Server 110 may retrieve data related to the user from star structured database 140 (e.g., and may augment raw textual data with other related data such as amounts, dates, geographic locations, and/or the like), and may provide the retrieved data (e.g., the augmented data set) along with natural language request 124 to machine learning model 118. Machine learning model 118 may, in response, output a natural language response 126, which may be provided by server 110 to client 120. Natural language response 126 may include the requested content (e.g., the user's average monthly spending) in natural language form, such as “your average monthly spending is $3,223.22” or the like.
Natural language response 126 may be displayed via user interface 122. In some embodiments, the user may provide feedback with respect to natural language response 126 (e.g., via user interface 122), such as indicating that the response is accurate or inaccurate, and such feedback may be used to re-train machine learning model 118. For example, if the user confirms that natural language response 126 is accurate, then a new training data instance including natural language request 124, the user's data that was retrieved from star structured database 140 (e.g., an augmented data set), and natural language response 126. Such a training data instance may be used to re-train machine learning model 118 in a similar manner to the training process described above, and the re-trained model may then be used to generate subsequent natural language responses with a higher degree of accuracy.

Example Automated Generation of Training Data

FIG. 2 is a diagram 200 depicting an example of automated generation of training data for training a language processing machine learning model, according to certain embodiments. Diagram 200 includes star structured database 140 and natural language request/response templates 114 of FIG. 1 . For example, diagram 200 may represent functionality performed by training data generator 116 of FIG. 1 .
In diagram 200, transaction descriptions 202 and amounts and related data 204 are retrieved from star structured database 140. Transaction descriptions 202 may be brief textual descriptions of transactions (e.g., which may include payments, statements, and/or the like), such as indicating vendors or other parties of transactions, types of products or services, and/or the like, and may be retrieved per user and date. Examples of transaction descriptions 202 include “ABC Gas,” “Benedict's Burgers,” “MGM Direct Trsfr,” and/or the like. In many cases transaction descriptions are populated by financial institutions and include limited information. Amounts and related data 204 may include amounts, dates, times, geographic locations, categories, transaction types, user identifiers, and/or other information associated with the transactions to which transaction descriptions 202 correspond. For example, transaction descriptions 202 and amounts and related data 204 may be stored in relation to one another in star structured database 140, such as in connection with a financial services software application.
At augmentation, 210, transaction descriptions 202 are joined with amounts and related data 204 to produce an augmented data set. At computation 220, one or more computations may be performed based on the augmented data set, such as computing an average monthly spending of a given user (e.g., from all available data for the user, for a particular range of dates, and/or the like). Computation 220 produces a result 222, which may be used to populate a placeholder 236 in a natural language response template 234 associated with a natural language request 232 in natural language request/response templates 114.
For example, natural language request 232 and natural language response template 234 may be an example of a request/response template pair within natural language request/response templates 114. Natural language request 232 includes the text “What is my average monthly spending?” and natural language response template 234 includes the text “Your average monthly spending is { }” where { } is a placeholder 236. Natural language response template 234 may be populated multiple times with ground truth values (e.g., results 222) for multiple users, resulting in multiple training data instances.
Thus, the process depicted in diagram 200 enables ground truth data that is not in natural language form (e.g., transaction descriptions 202 and amounts and related data 204) to be transformed into natural language form (e.g., the populated natural language response template 234). For example, a training data instance may include natural language request 232, the augmented data set (e.g., transaction descriptions 202 joined with amounts and related data 204), and the populated natural language response template 234.

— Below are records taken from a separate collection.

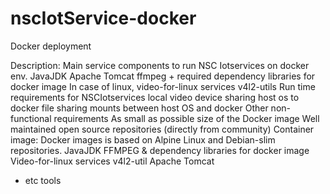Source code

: # nscIotService-docker
Docker deployment

Description:
Main service components to run NSC Iotservices on docker env.
JavaJDK
Apache Tomcat
ffmpeg + required dependency libraries for docker image
In case of linux, video-for-linux services v4l2-utils
Run time requirements for NSCIotservices
local video device sharing host os to docker
file sharing mounts between host OS and docker
Other non-functional requirements
As small as possible size of the Docker image 
Well maintained open source repositories (directly from community) 
Container image:
Docker images is based on Alpine Linux and Debian-slim repositories.
JavaJDK
FFMPEG & dependency libraries for docker image
Video-for-linux services v4l2-util
Apache Tomcat
+ etc tools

Example Training of a Language Processing Machine Learning Model

FIG. 3 is a diagram 300 depicting an example of training a language processing machine learning model, according to certain embodiments. Diagram 300 includes machine learning model 118 of FIG. 1 and natural language request 232 and transaction descriptions 202, amounts and related data 204 of FIG. 2 . Natural language response label 334 may represent natural language response template 234 of FIG. 2 after being populated with result 222 of FIG. 2 . Diagram 200 may represent model training operations performed by model training engine 112 of FIG. 1 .
In diagram 300, natural language request 232 is provided (e.g., as a prompt) along with transaction descriptions 202 and amounts and related data 204 (e.g., as context) to machine learning model 118. Machine learning model 118 may produce output 302 in response to the prompt and context. For example, output 302 may include a natural language response.
At block 310, output 302 is evaluated based on natural language response label 334, and one or more parameters of machine learning model 118 are updated based on the evaluation. For example, output 302 may be compared to natural language response label 334, such as via evaluating a cost function, and one or more parameters of machine learning model 118 may be adjusted based on the comparison. Such a process may be repeated iteratively (e.g., with machine learning model 118 generating a new output based on its updated parameters on each iteration) until one or more conditions are met. In some embodiments, the conditions may relate to whether the outputs produced by the model based on the training inputs match the labels associated with the training inputs or whether a measure of error between training iterations is not decreasing or not decreasing more than a threshold amount. The conditions may also include whether a training iteration limit has been reached. Parameters of machine learning model 118 adjusted during training may include, for example, hyperparameters, values related to numbers of iterations, weights, functions used by nodes to calculate scores, and the like. In some embodiments, validation and testing are also performed for machine learning model 118, such as based on validation data and test data, as is known in the art.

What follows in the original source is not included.